Danzel memperlihatkan wajah yang penuh emosi kepada Kevin.
Kevin menepuk bahu sahabatnya itu. "Aku belum pernah melakukan Video Call atau semacamnya. Dan, kau pun tau aku tidak pernah memasang fotoku di akun medsos milikku. Kau tolong temui dia untukku. Dia akan datang minggu depan."
"Aku belum mengatakan 'iya' kepadamu."
"Tapi aku yakin kau akan menyetujuinya."
"Percaya diri sekali tuan muda ini."
"Kau adalah sahabatku yang paling baik dan mengerti aku. Jadi, kali ini aku benar-benar memohon padamu."

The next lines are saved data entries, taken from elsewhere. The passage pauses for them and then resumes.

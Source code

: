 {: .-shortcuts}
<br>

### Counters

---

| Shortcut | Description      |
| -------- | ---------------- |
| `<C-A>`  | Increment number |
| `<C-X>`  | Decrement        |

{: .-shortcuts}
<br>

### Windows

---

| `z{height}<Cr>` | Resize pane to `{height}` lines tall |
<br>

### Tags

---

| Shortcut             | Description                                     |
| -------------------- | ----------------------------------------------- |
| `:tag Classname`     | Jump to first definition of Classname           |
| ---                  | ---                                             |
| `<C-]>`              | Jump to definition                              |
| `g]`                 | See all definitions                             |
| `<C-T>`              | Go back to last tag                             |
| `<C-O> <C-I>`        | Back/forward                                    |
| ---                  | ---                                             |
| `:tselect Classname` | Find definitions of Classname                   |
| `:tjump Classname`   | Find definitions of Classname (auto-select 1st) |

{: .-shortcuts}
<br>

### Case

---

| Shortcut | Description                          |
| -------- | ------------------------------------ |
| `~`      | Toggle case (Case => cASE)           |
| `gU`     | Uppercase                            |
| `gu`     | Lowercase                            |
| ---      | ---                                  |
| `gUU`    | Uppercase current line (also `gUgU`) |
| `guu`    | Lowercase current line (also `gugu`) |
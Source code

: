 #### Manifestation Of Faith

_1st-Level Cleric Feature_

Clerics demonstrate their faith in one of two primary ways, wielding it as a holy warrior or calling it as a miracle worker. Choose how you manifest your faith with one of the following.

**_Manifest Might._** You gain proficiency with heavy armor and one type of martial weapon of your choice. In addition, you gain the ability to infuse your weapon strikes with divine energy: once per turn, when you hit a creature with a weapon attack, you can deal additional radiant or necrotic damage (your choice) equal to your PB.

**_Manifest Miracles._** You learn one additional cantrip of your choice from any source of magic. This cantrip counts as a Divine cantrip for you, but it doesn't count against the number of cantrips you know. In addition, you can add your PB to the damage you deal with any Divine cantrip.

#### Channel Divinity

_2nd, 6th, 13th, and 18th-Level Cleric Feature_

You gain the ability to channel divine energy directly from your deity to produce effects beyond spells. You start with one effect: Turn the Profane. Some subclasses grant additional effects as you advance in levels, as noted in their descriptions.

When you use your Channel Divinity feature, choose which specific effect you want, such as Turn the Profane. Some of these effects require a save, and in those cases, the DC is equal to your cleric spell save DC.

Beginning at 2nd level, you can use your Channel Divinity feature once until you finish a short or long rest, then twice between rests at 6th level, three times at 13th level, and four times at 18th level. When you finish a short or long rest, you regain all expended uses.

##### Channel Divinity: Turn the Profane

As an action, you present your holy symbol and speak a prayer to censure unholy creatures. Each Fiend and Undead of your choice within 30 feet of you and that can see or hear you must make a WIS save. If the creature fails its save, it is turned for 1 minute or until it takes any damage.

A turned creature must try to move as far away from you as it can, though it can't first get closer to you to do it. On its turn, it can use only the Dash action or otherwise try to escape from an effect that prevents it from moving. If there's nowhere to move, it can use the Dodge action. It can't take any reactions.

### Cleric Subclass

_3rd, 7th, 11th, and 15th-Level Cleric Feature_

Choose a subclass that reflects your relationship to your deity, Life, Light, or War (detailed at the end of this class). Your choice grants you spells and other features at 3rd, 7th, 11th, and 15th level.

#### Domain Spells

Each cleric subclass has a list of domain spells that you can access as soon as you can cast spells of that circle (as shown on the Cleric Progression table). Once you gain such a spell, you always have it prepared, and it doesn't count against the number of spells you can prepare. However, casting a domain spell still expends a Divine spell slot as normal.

Danzel menatap sahabatnya itu, tanpa banyak bicara lagi, ia melangkah pergi keluar dari kamar sahabatnya itu. Namun, Kevin tau bahwa Danzel akan menyetujui permintaannya untuk menggantikan dirinya.
Kevin menatap ke luar jendela kamarnya. Ia menghela napas panjang. Sesungguhnya, ia sangat ingin bertemu dengan Anastasia. Gadis itu sudah menarik hatinya sejak pertama kali mereka berkenalan. Beberapa kali mereka bicara melalui telepon. Suara lembut dan merdu milik Anastasia sudah menggetarkan hatinya.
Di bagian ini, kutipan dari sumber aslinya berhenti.